OFC 2016: Are British farmers ‘less entrepreneurial’?

UK agriculture is less entrepreneurial than many other industries, claims this year’s Oxford Farming Conference report.

But more entrepreneurial farms are more profitable – which means there is scope for British farmers to learn lessons and improve their returns as a result.

Called “Entrepreneurship: A kiss of life for the UK farming sector?“, the study was written by Graham Redman of the Andersons Centre and Muhammad Azam Roomi of the school of management at Cranfield University.

See also: The 3 Ps – what makes a farming entrepreneur

Why is agriculture considered less entrepreneurial than other industries?

Mr Redman believes it’s because farmers have historically been more focused on self-sufficiency, feeding themselves, as well as making money.

So farming businesses have evolved to be about more than making the maximum profit – they are more about longevity.

While this means farming businesses last a long time, their return on investment is not as great as for other types of businesses.

Poll: Are farming entrepreneurs born or bred?

 

What does ‘entrepreneurial’ mean?

A diverse businesses is not the same as an entrepreneurial business, according to Mr Redman.

Farmers who generate additional income from diversification may be running an efficient or profitable business but it doesn’t make them entrepreneurs. To be truly entrepreneurial, you need to be an original thinker.
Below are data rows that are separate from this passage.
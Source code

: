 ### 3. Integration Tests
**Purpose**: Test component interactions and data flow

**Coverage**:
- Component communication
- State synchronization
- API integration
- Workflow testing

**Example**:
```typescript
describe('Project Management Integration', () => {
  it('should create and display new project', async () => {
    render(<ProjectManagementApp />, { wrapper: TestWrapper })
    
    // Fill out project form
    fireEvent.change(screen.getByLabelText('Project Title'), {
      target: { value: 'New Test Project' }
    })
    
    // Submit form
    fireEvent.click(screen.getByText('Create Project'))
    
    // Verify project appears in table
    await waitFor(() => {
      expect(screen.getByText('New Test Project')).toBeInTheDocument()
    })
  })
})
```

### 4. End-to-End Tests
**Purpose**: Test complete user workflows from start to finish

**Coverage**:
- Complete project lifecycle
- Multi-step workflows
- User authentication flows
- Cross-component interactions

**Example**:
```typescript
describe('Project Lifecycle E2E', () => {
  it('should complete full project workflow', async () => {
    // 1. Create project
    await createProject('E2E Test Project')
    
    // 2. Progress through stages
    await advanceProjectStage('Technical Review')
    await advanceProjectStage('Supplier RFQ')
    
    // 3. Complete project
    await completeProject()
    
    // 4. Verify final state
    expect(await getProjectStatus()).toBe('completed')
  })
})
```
“Entrepreneurship involves innovation,” he says . “It involves doing something new rather than just copying something that someone else has done. In that respect, if you were to start a farmhouse B&B, you’re not being particularly entrepreneurial.
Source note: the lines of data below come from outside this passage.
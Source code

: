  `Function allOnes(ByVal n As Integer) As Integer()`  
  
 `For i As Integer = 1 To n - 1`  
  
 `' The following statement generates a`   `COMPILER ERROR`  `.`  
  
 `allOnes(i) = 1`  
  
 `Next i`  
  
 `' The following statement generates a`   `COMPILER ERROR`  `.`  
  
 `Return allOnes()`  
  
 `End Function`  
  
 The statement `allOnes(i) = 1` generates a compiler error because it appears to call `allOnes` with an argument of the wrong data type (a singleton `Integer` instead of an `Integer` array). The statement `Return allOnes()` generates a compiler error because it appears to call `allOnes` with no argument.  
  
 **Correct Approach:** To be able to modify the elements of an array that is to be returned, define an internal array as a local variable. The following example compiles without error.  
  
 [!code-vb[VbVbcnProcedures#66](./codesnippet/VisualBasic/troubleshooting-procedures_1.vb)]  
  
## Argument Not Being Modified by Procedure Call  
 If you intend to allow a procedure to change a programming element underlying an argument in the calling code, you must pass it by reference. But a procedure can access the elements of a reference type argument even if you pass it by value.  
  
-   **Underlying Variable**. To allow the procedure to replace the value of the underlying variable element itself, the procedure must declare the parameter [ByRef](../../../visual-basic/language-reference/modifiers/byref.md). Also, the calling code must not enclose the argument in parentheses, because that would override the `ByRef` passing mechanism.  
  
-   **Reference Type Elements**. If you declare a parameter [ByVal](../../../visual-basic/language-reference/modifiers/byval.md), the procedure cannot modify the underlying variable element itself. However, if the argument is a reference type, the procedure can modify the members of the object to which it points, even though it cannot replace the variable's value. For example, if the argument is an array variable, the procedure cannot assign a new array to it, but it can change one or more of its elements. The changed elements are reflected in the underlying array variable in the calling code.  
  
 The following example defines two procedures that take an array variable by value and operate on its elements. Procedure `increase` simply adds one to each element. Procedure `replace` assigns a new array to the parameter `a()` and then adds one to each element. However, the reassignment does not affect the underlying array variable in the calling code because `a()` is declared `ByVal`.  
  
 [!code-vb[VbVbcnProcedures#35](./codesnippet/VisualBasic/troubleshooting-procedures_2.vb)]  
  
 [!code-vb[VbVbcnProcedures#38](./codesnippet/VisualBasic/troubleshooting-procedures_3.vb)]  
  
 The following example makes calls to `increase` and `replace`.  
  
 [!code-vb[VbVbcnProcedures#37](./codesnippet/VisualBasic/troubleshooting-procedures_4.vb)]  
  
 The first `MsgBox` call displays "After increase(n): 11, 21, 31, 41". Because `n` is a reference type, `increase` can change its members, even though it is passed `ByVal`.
“Starting a farmhouse B&B might be new to you, but you aren’t doing anything that hasn’t been done before. But if you were to start a B&B in some disused grain silos – which is an example we include in the report – then that is something new and entrepreneurial.”

Being an entrepreneur, then, involves being innovative and making use of resources that are currently redundant or inefficiently allocated.
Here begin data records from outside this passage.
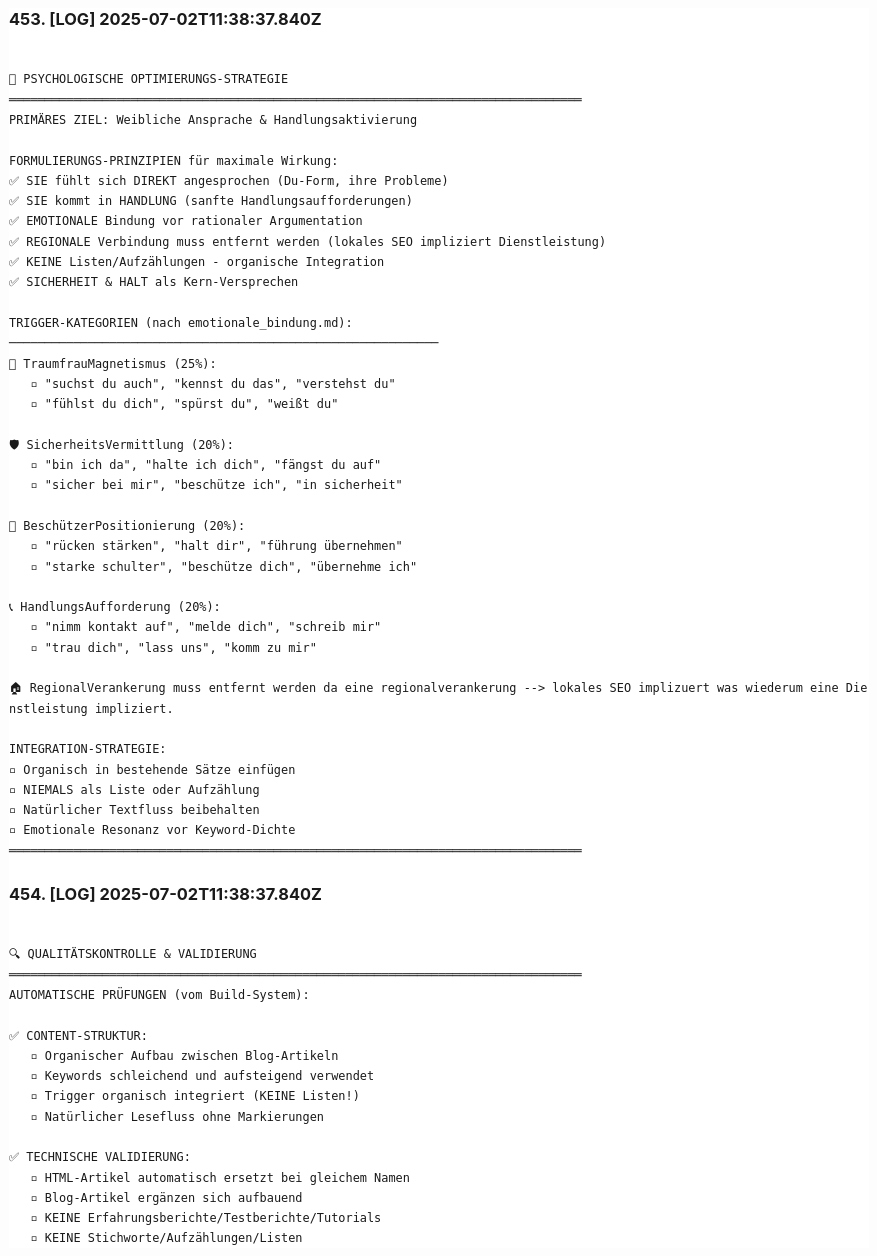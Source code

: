 ### 453. [LOG] 2025-07-02T11:38:37.840Z

```

🧠 PSYCHOLOGISCHE OPTIMIERUNGS-STRATEGIE
════════════════════════════════════════════════════════════════════════════════
PRIMÄRES ZIEL: Weibliche Ansprache & Handlungsaktivierung

FORMULIERUNGS-PRINZIPIEN für maximale Wirkung:
✅ SIE fühlt sich DIREKT angesprochen (Du-Form, ihre Probleme)
✅ SIE kommt in HANDLUNG (sanfte Handlungsaufforderungen)
✅ EMOTIONALE Bindung vor rationaler Argumentation
✅ REGIONALE Verbindung muss entfernt werden (lokales SEO impliziert Dienstleistung)
✅ KEINE Listen/Aufzählungen - organische Integration
✅ SICHERHEIT & HALT als Kern-Versprechen

TRIGGER-KATEGORIEN (nach emotionale_bindung.md):
────────────────────────────────────────────────────────────
🎯 TraumfrauMagnetismus (25%):
   ▫ "suchst du auch", "kennst du das", "verstehst du"
   ▫ "fühlst du dich", "spürst du", "weißt du"

🛡️ SicherheitsVermittlung (20%):
   ▫ "bin ich da", "halte ich dich", "fängst du auf"
   ▫ "sicher bei mir", "beschütze ich", "in sicherheit"

💪 BeschützerPositionierung (20%):
   ▫ "rücken stärken", "halt dir", "führung übernehmen"
   ▫ "starke schulter", "beschütze dich", "übernehme ich"

📞 HandlungsAufforderung (20%):
   ▫ "nimm kontakt auf", "melde dich", "schreib mir"
   ▫ "trau dich", "lass uns", "komm zu mir"

🏠 RegionalVerankerung muss entfernt werden da eine regionalverankerung --> lokales SEO implizuert was wiederum eine Dienstleistung impliziert.

INTEGRATION-STRATEGIE:
▫ Organisch in bestehende Sätze einfügen
▫ NIEMALS als Liste oder Aufzählung
▫ Natürlicher Textfluss beibehalten
▫ Emotionale Resonanz vor Keyword-Dichte
════════════════════════════════════════════════════════════════════════════════
```

### 454. [LOG] 2025-07-02T11:38:37.840Z

```

🔍 QUALITÄTSKONTROLLE & VALIDIERUNG
════════════════════════════════════════════════════════════════════════════════
AUTOMATISCHE PRÜFUNGEN (vom Build-System):

✅ CONTENT-STRUKTUR:
   ▫ Organischer Aufbau zwischen Blog-Artikeln
   ▫ Keywords schleichend und aufsteigend verwendet
   ▫ Trigger organisch integriert (KEINE Listen!)
   ▫ Natürlicher Lesefluss ohne Markierungen

✅ TECHNISCHE VALIDIERUNG:
   ▫ HTML-Artikel automatisch ersetzt bei gleichem Namen
   ▫ Blog-Artikel ergänzen sich aufbauend
   ▫ KEINE Erfahrungsberichte/Testberichte/Tutorials
   ▫ KEINE Stichworte/Aufzählungen/Listen
```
Investment and risk isn’t necessarily entrepreneurial – it is about taking that step into the unknown or bringing something new into your sector.

How to be more entrepreneurial

Farmers seeking to be more entrepreneurial should be wary of becoming stuck in a routine, adds Mr Redman.

“You can call it a rut if you like. In a lot of farming systems, routine work quite easily takes up five, eight or even 10 hours a day.

“We have all heard the phrase that someone is too busy to make money. Farming isn’t unique like that but it is important not to be fixed on the day-to-day jobs rather than stepping back and looking where the opportunities might lie within and behind the farm.”

It is also important to exploit your skills to the maximum – and those of the people around you, as well as your other assets. Not everyone, for example, is suited to running a business that involves interacting with the public.

“Evidence suggests that people do best at what they are good at, what they enjoy doing and what they understand. As a farmer, you are more likely to be successful doing something in the food supply chain than you are going off and building a factory that makes shoes.”

Change, of course, can be scary. But it is possible to overcome that fear. “The first thing is to recognise the difference between fear of the unknown and fear of risk. People often mistake fear of the unknown for increased risk when actually it might be a much lower risk.”